**GOAL OF THE EXERCISE:**
Run through the records and show each line that includes the string "power".

[Opening DATA TO EXAMINE section]

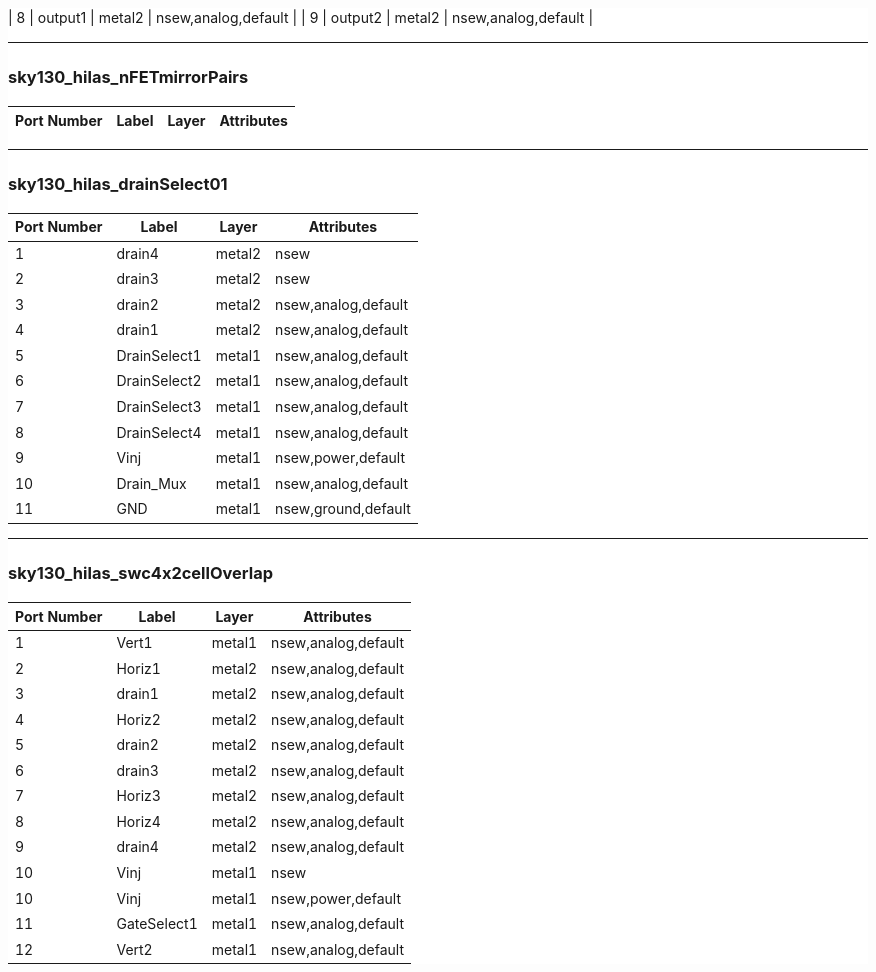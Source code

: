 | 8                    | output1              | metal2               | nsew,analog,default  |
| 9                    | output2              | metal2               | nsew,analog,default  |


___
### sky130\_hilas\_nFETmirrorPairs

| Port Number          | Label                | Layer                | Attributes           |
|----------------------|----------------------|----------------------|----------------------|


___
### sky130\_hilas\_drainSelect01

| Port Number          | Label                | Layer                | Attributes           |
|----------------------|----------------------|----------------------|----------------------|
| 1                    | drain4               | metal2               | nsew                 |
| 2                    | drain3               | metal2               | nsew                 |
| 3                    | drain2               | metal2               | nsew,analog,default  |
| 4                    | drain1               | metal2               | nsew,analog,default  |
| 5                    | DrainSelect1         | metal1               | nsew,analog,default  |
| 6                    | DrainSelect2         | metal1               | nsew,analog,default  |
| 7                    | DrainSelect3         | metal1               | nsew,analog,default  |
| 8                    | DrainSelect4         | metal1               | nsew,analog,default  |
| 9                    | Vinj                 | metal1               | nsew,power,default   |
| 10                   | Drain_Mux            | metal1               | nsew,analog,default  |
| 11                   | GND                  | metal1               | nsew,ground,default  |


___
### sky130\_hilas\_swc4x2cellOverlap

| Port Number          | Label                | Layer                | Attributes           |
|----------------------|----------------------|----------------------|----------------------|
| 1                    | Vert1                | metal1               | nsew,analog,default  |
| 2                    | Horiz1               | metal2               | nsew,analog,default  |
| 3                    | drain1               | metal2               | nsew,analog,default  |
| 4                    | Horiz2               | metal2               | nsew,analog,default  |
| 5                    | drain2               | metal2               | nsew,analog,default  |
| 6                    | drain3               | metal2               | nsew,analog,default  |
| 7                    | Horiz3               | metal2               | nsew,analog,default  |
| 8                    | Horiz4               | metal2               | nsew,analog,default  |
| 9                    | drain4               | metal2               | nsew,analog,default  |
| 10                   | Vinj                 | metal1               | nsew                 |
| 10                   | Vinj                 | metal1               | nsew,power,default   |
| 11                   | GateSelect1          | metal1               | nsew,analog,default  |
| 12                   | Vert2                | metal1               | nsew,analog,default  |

[Closing DATA TO EXAMINE section]

**EXERCISE OUTPUT:**
| 9                    | Vinj                 | metal1               | nsew,power,default   |
| 10                   | Vinj                 | metal1               | nsew,power,default   |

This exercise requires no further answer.